Andrew formally came out to his family on the Thanksgiving break of his freshman year. It didn’t go well. Now Andrew lives in his dorm room, cut off from his family and working to pay for his education on his own. The last time he spoke to his father, Andrew was told he was going to Hell. (2)

Stories like these make me sad and angry. Yes, homosexuality is a sin. However, I don’t believe that same-sex attraction is a sin. So many in the church have treated it as a sin that God takes away if people try harder, pray harder, and read the Bible more. We then have teens (and people of any age really) who realize that they are attracted to people of the same sex and they are told that the way to stop those feelings is to do something on their own power. A works based solution instead of a grace based solution. Churches have told them to muster up faith and stop the feelings by their own effort instead of telling them to look to Christ and His finished work on the cross. Many churches give them the law and no gospel.

There is a difference between someone approaching a pastor and saying “I realize that I am attracted to people of my sex, what should I do? I feels like it’s sin but I can’t stop my feelings” and someone who says to themselves “I am actively engaging in homosexual activities and I don’t want to give it up. So I will find a church that accepts my lifestyle so that I can continue in sin and not be obedient to God.” A pastor needs to respond to the doubter with care and with truth. Don’t call the person who says they struggle with same-sex attraction an abomination. Point them to the truths of Scripture. Pray with them. Be real with them.

Thomas ended up leaving the church altogether. Andrew found a church that accepted same-sex relationships and continued in a homosexual lifestyle. That’s what happens when the church poorly addresses homosexuality.

  • Modesty Policing. By this I am referring to women that were told that they needed to be modest so that they wouldn’t tempt men with their bodies. If they were sexually abused and dressed immodestly they deserved it because of how they dressed. Certainly I believe modesty is important to some degree…but this takes it too far. The fact is, a man doesn’t need to see a woman who is dressed immodestly in order to lust. He can undress her in his mind and she could be as modest as a nun.
  • Marital infidelity and abuse. Pastors that don’t or didn’t take abuse allegations seriously. Pastors that tell wives to submit to their abusive husbands and that the reason their husband is abusive must be because the wife is committing sin of some kind. “Christian” husbands that abuse their wives mentally, physically, emotionally, spiritually, and sexually. Spouses that wreck their marriages and the family by following their lusts and having affairs. The fact that these kinds of stories exist really hurts my heart and makes me righteously angry.
  • Purity Culture.
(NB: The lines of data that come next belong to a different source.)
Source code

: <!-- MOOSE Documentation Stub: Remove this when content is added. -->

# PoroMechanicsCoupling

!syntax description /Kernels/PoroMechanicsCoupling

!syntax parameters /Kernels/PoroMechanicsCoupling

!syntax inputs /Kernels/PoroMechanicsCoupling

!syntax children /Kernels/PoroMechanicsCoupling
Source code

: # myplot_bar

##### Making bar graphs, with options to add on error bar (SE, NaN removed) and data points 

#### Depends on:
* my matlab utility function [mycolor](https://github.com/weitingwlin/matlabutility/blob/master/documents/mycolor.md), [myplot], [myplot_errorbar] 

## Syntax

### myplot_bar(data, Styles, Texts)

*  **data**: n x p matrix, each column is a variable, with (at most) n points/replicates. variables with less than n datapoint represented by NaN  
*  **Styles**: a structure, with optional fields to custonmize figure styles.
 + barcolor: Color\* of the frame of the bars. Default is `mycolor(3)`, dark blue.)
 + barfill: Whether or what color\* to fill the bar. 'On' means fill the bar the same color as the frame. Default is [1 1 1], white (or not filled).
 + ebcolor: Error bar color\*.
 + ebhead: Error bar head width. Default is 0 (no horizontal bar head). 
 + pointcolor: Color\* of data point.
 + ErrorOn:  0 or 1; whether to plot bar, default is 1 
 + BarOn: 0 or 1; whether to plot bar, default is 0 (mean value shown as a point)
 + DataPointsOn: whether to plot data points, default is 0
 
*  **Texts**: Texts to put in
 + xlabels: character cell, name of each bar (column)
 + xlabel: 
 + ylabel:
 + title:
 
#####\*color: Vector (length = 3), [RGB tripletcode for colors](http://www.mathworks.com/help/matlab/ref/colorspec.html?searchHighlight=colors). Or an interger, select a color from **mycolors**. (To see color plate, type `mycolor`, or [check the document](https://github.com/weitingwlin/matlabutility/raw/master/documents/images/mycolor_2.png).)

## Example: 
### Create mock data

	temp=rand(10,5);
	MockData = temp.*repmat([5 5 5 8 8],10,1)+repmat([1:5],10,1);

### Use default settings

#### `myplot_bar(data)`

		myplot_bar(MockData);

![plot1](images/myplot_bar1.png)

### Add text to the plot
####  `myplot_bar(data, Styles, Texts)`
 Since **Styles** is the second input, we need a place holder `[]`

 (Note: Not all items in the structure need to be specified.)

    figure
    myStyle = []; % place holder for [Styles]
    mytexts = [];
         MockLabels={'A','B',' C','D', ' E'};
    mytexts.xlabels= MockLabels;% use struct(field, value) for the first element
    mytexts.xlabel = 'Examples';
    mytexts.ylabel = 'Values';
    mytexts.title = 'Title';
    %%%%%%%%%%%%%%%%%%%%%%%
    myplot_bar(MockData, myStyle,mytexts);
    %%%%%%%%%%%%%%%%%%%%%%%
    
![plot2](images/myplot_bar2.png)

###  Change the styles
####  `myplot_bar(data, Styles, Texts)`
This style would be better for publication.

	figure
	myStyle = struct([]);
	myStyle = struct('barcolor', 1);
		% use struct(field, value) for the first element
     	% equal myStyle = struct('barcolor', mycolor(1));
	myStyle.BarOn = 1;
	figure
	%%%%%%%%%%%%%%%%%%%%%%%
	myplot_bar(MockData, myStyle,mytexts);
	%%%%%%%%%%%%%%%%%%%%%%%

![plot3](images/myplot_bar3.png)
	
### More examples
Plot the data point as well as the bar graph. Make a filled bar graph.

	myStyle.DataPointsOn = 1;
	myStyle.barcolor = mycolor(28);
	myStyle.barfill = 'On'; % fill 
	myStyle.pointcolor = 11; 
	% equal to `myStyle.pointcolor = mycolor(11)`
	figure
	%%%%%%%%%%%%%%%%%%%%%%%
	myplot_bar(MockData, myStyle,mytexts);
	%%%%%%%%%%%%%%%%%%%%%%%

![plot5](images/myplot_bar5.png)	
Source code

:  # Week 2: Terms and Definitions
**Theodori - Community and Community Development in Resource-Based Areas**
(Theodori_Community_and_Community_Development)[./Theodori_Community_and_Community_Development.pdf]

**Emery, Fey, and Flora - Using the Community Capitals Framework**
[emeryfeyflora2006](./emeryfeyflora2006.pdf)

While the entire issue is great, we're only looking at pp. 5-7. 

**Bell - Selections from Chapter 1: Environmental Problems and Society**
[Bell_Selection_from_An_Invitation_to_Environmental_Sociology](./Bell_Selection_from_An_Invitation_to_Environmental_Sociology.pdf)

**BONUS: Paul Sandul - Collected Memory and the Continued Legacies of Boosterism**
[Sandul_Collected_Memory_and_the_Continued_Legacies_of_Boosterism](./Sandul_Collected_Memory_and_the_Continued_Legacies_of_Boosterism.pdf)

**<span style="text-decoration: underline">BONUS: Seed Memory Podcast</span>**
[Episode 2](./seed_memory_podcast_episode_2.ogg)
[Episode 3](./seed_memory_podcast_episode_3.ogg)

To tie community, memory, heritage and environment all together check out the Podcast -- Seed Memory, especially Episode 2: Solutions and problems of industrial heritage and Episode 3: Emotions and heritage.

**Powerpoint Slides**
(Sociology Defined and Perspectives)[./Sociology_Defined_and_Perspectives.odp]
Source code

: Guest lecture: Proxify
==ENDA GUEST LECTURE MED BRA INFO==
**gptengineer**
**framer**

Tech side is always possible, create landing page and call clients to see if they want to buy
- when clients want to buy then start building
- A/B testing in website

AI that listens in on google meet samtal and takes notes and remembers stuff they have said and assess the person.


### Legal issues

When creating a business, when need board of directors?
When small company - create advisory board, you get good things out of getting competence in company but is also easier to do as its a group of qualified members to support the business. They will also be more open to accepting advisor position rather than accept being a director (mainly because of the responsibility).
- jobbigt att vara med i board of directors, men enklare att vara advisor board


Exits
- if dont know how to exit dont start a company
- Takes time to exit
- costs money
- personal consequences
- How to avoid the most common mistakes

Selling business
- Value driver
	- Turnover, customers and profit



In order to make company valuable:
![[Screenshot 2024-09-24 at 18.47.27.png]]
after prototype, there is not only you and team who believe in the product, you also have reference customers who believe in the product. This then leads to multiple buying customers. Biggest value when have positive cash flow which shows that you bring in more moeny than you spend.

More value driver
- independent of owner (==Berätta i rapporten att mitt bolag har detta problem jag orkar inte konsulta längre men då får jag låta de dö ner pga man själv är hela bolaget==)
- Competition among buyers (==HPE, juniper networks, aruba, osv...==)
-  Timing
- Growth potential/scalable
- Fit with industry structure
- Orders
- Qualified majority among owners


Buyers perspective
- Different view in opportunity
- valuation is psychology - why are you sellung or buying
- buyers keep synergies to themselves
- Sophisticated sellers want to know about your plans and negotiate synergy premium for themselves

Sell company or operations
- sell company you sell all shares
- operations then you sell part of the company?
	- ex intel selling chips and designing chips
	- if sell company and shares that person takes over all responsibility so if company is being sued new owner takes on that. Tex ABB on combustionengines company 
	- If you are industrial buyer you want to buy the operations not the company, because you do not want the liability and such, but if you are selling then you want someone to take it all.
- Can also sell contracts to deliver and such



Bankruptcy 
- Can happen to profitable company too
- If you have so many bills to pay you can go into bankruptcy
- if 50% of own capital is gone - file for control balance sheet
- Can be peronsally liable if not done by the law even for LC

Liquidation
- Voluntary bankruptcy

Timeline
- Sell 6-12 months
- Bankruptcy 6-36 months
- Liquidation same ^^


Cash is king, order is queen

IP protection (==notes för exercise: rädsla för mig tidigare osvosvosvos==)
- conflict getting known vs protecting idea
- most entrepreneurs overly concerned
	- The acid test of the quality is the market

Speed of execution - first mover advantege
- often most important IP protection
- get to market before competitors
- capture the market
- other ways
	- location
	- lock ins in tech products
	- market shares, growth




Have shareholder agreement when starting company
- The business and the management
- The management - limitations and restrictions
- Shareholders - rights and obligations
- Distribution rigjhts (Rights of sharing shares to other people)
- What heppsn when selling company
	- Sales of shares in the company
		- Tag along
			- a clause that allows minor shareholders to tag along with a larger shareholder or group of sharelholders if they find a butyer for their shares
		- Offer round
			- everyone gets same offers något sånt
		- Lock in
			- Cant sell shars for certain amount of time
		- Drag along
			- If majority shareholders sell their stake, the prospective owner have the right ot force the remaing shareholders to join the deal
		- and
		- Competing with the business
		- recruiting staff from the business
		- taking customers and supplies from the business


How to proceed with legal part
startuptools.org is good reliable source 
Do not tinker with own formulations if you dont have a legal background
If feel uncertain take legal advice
Purity rings. Shame. Believing that losing your virginity before marriage is the one sin you can never truly be clean from and that if you are virgin you deserve to marry a virgin and marrying someone who isn’t a virgin is selling yourself short. Soul ties…that if you have sex with someone (consensual or nonconsensual) you are bonded to them for the rest of your life. Feeling completely dirty and used because you were sexually abused. Now you are considered “used goods” and what Christian guy wants to have used goods? Bouncing the eyes. Consider what Rebecca Lemke says about Purity Culture:

Purity Is Good, But Not Puritanism

In the 1980s and ‘90s, several organizations and figureheads within conservative Christian circles, like True Love Waits and Silver Ring Thing, rose up. Literature like “I Kissed Dating Goodbye” brought an increased awareness to no-touch courtship and strongly advocated for young people to stay virgins until marriage. This was in response to the secular culture’s obsession with sexual perversion brought on by the Sexual Revolution and rising teen pregnancy rates. This push for purity was a good thing, at least in theory.

There is more to leading a life of sexual purity than waiting until your honeymoon to have sex, and proponents of the purity movement began addressing this as well, arguably very poorly. To say they went a little overboard would be an understatement.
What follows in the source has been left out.